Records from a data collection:
******

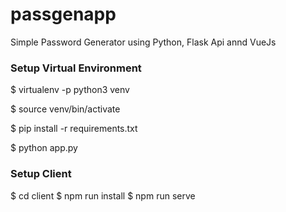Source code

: # passgenapp

Simple Password Generator using Python, Flask Api annd VueJs

### Setup Virtual Environment

$ virtualenv -p python3 venv

$ source venv/bin/activate

$ pip install -r requirements.txt

$ python app.py

### Setup Client

$ cd client
$ npm run install
$ npm run serve
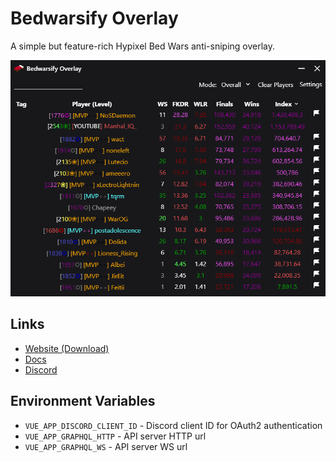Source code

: # Bedwarsify Overlay

A simple but feature-rich Hypixel Bed Wars anti-sniping overlay.

![](./docs/assets/screenshot.png)

## Links

- [Website (Download)](https://bedwarsify.com)
- [Docs](https://docs.bedwarsify.com/overlay)
- [Discord](https://discord.gg/XyEv5JQ53S)

## Environment Variables

- `VUE_APP_DISCORD_CLIENT_ID` - Discord client ID for OAuth2 authentication
- `VUE_APP_GRAPHQL_HTTP` - API server HTTP url
- `VUE_APP_GRAPHQL_WS` - API server WS url
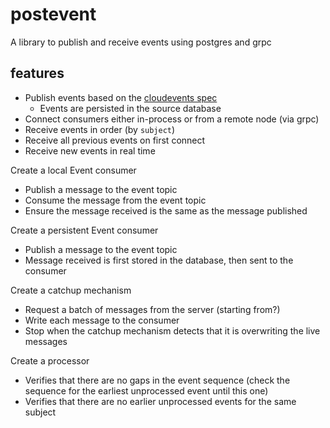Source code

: # postevent
A library to publish and receive events using postgres and grpc

## features
* Publish events based on the [cloudevents spec](https://github.com/cloudevents/spec/blob/main/cloudevents/spec.md)
  * Events are persisted in the source database
* Connect consumers either in-process or from a remote node (via grpc)
* Receive events in order (by `subject`)
* Receive all previous events on first connect
* Receive new events in real time 


Create a local Event consumer
* Publish a message to the event topic
* Consume the message from the event topic
* Ensure the message received is the same as the message published

Create a persistent Event consumer
* Publish a message to the event topic
* Message received is first stored in the database, then sent to the consumer


Create a catchup mechanism
* Request a batch of messages from the server (starting from?)
* Write each message to the consumer
* Stop when the catchup mechanism detects that it is overwriting the live messages

Create a processor
* Verifies that there are no gaps in the event sequence (check the sequence for the earliest unprocessed event until this one)
* Verifies that there are no earlier unprocessed events for the same subject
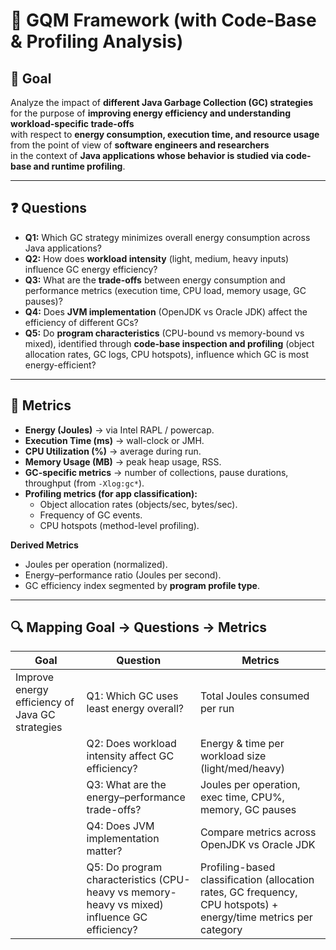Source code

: # 🧩 GQM Framework (with Code-Base & Profiling Analysis)

## 🎯 Goal
Analyze the impact of **different Java Garbage Collection (GC) strategies**  
for the purpose of **improving energy efficiency and understanding workload-specific trade-offs**  
with respect to **energy consumption, execution time, and resource usage**  
from the point of view of **software engineers and researchers**  
in the context of **Java applications whose behavior is studied via code-base and runtime profiling**.

---

## ❓ Questions

- **Q1:** Which GC strategy minimizes overall energy consumption across Java applications?  
- **Q2:** How does **workload intensity** (light, medium, heavy inputs) influence GC energy efficiency?  
- **Q3:** What are the **trade-offs** between energy consumption and performance metrics (execution time, CPU load, memory usage, GC pauses)?  
- **Q4:** Does **JVM implementation** (OpenJDK vs Oracle JDK) affect the efficiency of different GCs?  
- **Q5:** Do **program characteristics** (CPU-bound vs memory-bound vs mixed), identified through **code-base inspection and profiling** (object allocation rates, GC logs, CPU hotspots), influence which GC is most energy-efficient?

---

## 📏 Metrics

- **Energy (Joules)** → via Intel RAPL / powercap.  
- **Execution Time (ms)** → wall-clock or JMH.  
- **CPU Utilization (%)** → average during run.  
- **Memory Usage (MB)** → peak heap usage, RSS.  
- **GC-specific metrics** → number of collections, pause durations, throughput (from `-Xlog:gc*`).  
- **Profiling metrics (for app classification):**
  - Object allocation rates (objects/sec, bytes/sec).  
  - Frequency of GC events.  
  - CPU hotspots (method-level profiling).  

**Derived Metrics**
- Joules per operation (normalized).  
- Energy–performance ratio (Joules per second).  
- GC efficiency index segmented by **program profile type**.

---

## 🔍 Mapping Goal → Questions → Metrics

| **Goal** | **Question** | **Metrics** |
|----------|--------------|--------------|
| Improve energy efficiency of Java GC strategies | Q1: Which GC uses least energy overall? | Total Joules consumed per run |
|  | Q2: Does workload intensity affect GC efficiency? | Energy & time per workload size (light/med/heavy) |
|  | Q3: What are the energy–performance trade-offs? | Joules per operation, exec time, CPU%, memory, GC pauses |
|  | Q4: Does JVM implementation matter? | Compare metrics across OpenJDK vs Oracle JDK |
|  | Q5: Do program characteristics (CPU-heavy vs memory-heavy vs mixed) influence GC efficiency? | Profiling-based classification (allocation rates, GC frequency, CPU hotspots) + energy/time metrics per category |
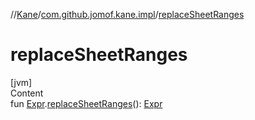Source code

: //[Kane](../index.md)/[com.github.jomof.kane.impl](index.md)/[replaceSheetRanges](replace-sheet-ranges.md)



# replaceSheetRanges  
[jvm]  
Content  
fun [Expr](-expr/index.md).[replaceSheetRanges](replace-sheet-ranges.md)(): [Expr](-expr/index.md)  



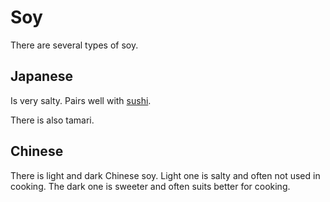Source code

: # Soy

There are several types of soy.

## Japanese

Is very salty. Pairs well with [sushi](recipes/japanese/sushi.md).

There is also tamari.

## Chinese

There is light and dark Chinese soy. Light one is salty and often not used in
cooking. The dark one is sweeter and often suits better for cooking.
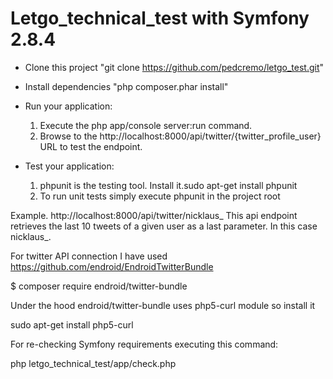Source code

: Letgo_technical_test with Symfony 2.8.4
=======================================
* Clone this project "git clone https://github.com/pedcremo/letgo_test.git"
* Install dependencies "php composer.phar install"
* Run your application:
    1. Execute the php app/console server:run command.
    2. Browse to the http://localhost:8000/api/twitter/{twitter_profile_user} URL to test the endpoint.

* Test your application:
    1. phpunit is the testing tool. Install it.sudo apt-get install phpunit
    2. To run unit tests simply execute phpunit in the project root

Example. http://localhost:8000/api/twitter/nicklaus_
This api endpoint retrieves the last 10 tweets of a given user as a last parameter. In this case nicklaus_.

For twitter API connection I have used https://github.com/endroid/EndroidTwitterBundle

$ composer require endroid/twitter-bundle

Under the hood endroid/twitter-bundle uses php5-curl module so install it

sudo apt-get install php5-curl


For re-checking Symfony requirements executing this command:

   php letgo_technical_test/app/check.php
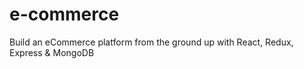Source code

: # e-commerce
Build an eCommerce platform from the ground up with React, Redux, Express &amp; MongoDB
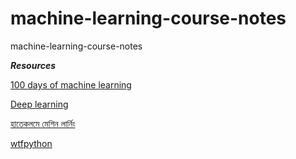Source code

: # machine-learning-course-notes
machine-learning-course-notes



***Resources*** 

[100 days of machine learning](https://github.com/Avik-Jain/100-Days-Of-ML-Code)

[Deep learning](https://github.com/shohans-galaxy/awesome-deep-learning)

[হাতেকলমে মেশিন লার্নিং](https://rakibul-hassan.gitbook.io/mlbook-titanic/)

[wtfpython](https://github.com/shohans-galaxy/wtfpython)


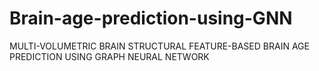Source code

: # Brain-age-prediction-using-GNN
MULTI-VOLUMETRIC BRAIN STRUCTURAL FEATURE-BASED BRAIN AGE PREDICTION USING GRAPH NEURAL NETWORK

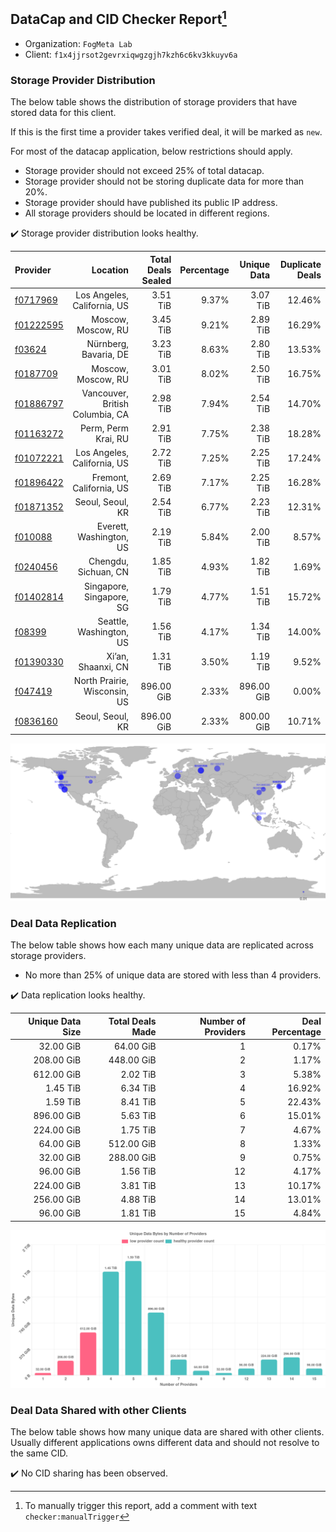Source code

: ## DataCap and CID Checker Report[^1]
 - Organization: `FogMeta Lab`
 - Client: `f1x4jjrsot2gevrxiqwgzgjh7kzh6c6kv3kkuyv6a`
### Storage Provider Distribution
The below table shows the distribution of storage providers that have stored data for this client.

If this is the first time a provider takes verified deal, it will be marked as `new`.

For most of the datacap application, below restrictions should apply.
 - Storage provider should not exceed 25% of total datacap.
 - Storage provider should not be storing duplicate data for more than 20%.
 - Storage provider should have published its public IP address.
 - All storage providers should be located in different regions.

✔️ Storage provider distribution looks healthy.

| Provider                                              |                        Location | Total Deals Sealed | Percentage | Unique Data | Duplicate Deals |
| :---------------------------------------------------- | ------------------------------: | -----------------: | ---------: | ----------: | --------------: |
| [f0717969](https://filfox.info/en/address/f0717969)   |     Los Angeles, California, US |           3.51 TiB |      9.37% |    3.07 TiB |          12.46% |
| [f01222595](https://filfox.info/en/address/f01222595) |              Moscow, Moscow, RU |           3.45 TiB |      9.21% |    2.89 TiB |          16.29% |
| [f03624](https://filfox.info/en/address/f03624)       |           Nürnberg, Bavaria, DE |           3.23 TiB |      8.63% |    2.80 TiB |          13.53% |
| [f0187709](https://filfox.info/en/address/f0187709)   |              Moscow, Moscow, RU |           3.01 TiB |      8.02% |    2.50 TiB |          16.75% |
| [f01886797](https://filfox.info/en/address/f01886797) | Vancouver, British Columbia, CA |           2.98 TiB |      7.94% |    2.54 TiB |          14.70% |
| [f01163272](https://filfox.info/en/address/f01163272) |             Perm, Perm Krai, RU |           2.91 TiB |      7.75% |    2.38 TiB |          18.28% |
| [f01072221](https://filfox.info/en/address/f01072221) |     Los Angeles, California, US |           2.72 TiB |      7.25% |    2.25 TiB |          17.24% |
| [f01896422](https://filfox.info/en/address/f01896422) |         Fremont, California, US |           2.69 TiB |      7.17% |    2.25 TiB |          16.28% |
| [f01871352](https://filfox.info/en/address/f01871352) |                Seoul, Seoul, KR |           2.54 TiB |      6.77% |    2.23 TiB |          12.31% |
| [f010088](https://filfox.info/en/address/f010088)     |         Everett, Washington, US |           2.19 TiB |      5.84% |    2.00 TiB |           8.57% |
| [f0240456](https://filfox.info/en/address/f0240456)   |            Chengdu, Sichuan, CN |           1.85 TiB |      4.93% |    1.82 TiB |           1.69% |
| [f01402814](https://filfox.info/en/address/f01402814) |        Singapore, Singapore, SG |           1.79 TiB |      4.77% |    1.51 TiB |          15.72% |
| [f08399](https://filfox.info/en/address/f08399)       |         Seattle, Washington, US |           1.56 TiB |      4.17% |    1.34 TiB |          14.00% |
| [f01390330](https://filfox.info/en/address/f01390330) |              Xi’an, Shaanxi, CN |           1.31 TiB |      3.50% |    1.19 TiB |           9.52% |
| [f047419](https://filfox.info/en/address/f047419)     |    North Prairie, Wisconsin, US |         896.00 GiB |      2.33% |  896.00 GiB |           0.00% |
| [f0836160](https://filfox.info/en/address/f0836160)   |                Seoul, Seoul, KR |         896.00 GiB |      2.33% |  800.00 GiB |          10.71% |

![Provider Distribution](https://raw.githubusercontent.com/data-preservation-programs/filplus-checker-assets/main/filecoin-project/filecoin-plus-large-datasets/issues/1138/1671098749398.png)
### Deal Data Replication
The below table shows how each many unique data are replicated across storage providers.
- No more than 25% of unique data are stored with less than 4 providers.

✔️ Data replication looks healthy.

| Unique Data Size | Total Deals Made | Number of Providers | Deal Percentage |
| ---------------: | ---------------: | ------------------: | --------------: |
|        32.00 GiB |        64.00 GiB |                   1 |           0.17% |
|       208.00 GiB |       448.00 GiB |                   2 |           1.17% |
|       612.00 GiB |         2.02 TiB |                   3 |           5.38% |
|         1.45 TiB |         6.34 TiB |                   4 |          16.92% |
|         1.59 TiB |         8.41 TiB |                   5 |          22.43% |
|       896.00 GiB |         5.63 TiB |                   6 |          15.01% |
|       224.00 GiB |         1.75 TiB |                   7 |           4.67% |
|        64.00 GiB |       512.00 GiB |                   8 |           1.33% |
|        32.00 GiB |       288.00 GiB |                   9 |           0.75% |
|        96.00 GiB |         1.56 TiB |                  12 |           4.17% |
|       224.00 GiB |         3.81 TiB |                  13 |          10.17% |
|       256.00 GiB |         4.88 TiB |                  14 |          13.01% |
|        96.00 GiB |         1.81 TiB |                  15 |           4.84% |

![Replication Distribution](https://raw.githubusercontent.com/data-preservation-programs/filplus-checker-assets/main/filecoin-project/filecoin-plus-large-datasets/issues/1138/1671098750147.png)
### Deal Data Shared with other Clients
The below table shows how many unique data are shared with other clients.
Usually different applications owns different data and should not resolve to the same CID.

✔️ No CID sharing has been observed.

[^1]: To manually trigger this report, add a comment with text `checker:manualTrigger`
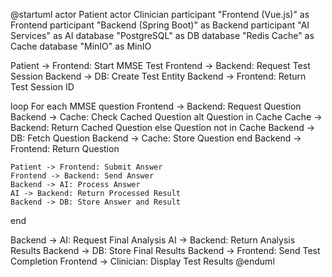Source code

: @startuml
actor Patient
actor Clinician
participant "Frontend (Vue.js)" as Frontend
participant "Backend (Spring Boot)" as Backend
participant "AI Services" as AI
database "PostgreSQL" as DB
database "Redis Cache" as Cache
database "MinIO" as MinIO

Patient -> Frontend: Start MMSE Test
Frontend -> Backend: Request Test Session
Backend -> DB: Create Test Entity
Backend -> Frontend: Return Test Session ID

loop For each MMSE question
    Frontend -> Backend: Request Question
    Backend -> Cache: Check Cached Question
    alt Question in Cache
        Cache -> Backend: Return Cached Question
    else Question not in Cache
        Backend -> DB: Fetch Question
        Backend -> Cache: Store Question
    end
    Backend -> Frontend: Return Question
    
    Patient -> Frontend: Submit Answer
    Frontend -> Backend: Send Answer
    Backend -> AI: Process Answer
    AI -> Backend: Return Processed Result
    Backend -> DB: Store Answer and Result
end

Backend -> AI: Request Final Analysis
AI -> Backend: Return Analysis Results
Backend -> DB: Store Final Results
Backend -> Frontend: Send Test Completion
Frontend -> Clinician: Display Test Results
@enduml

******

Assignment: Return every line of the records in which the word "requirements" is found.

Task answer:
$ pip install -r requirements.txt
For re-checking Symfony requirements executing this command:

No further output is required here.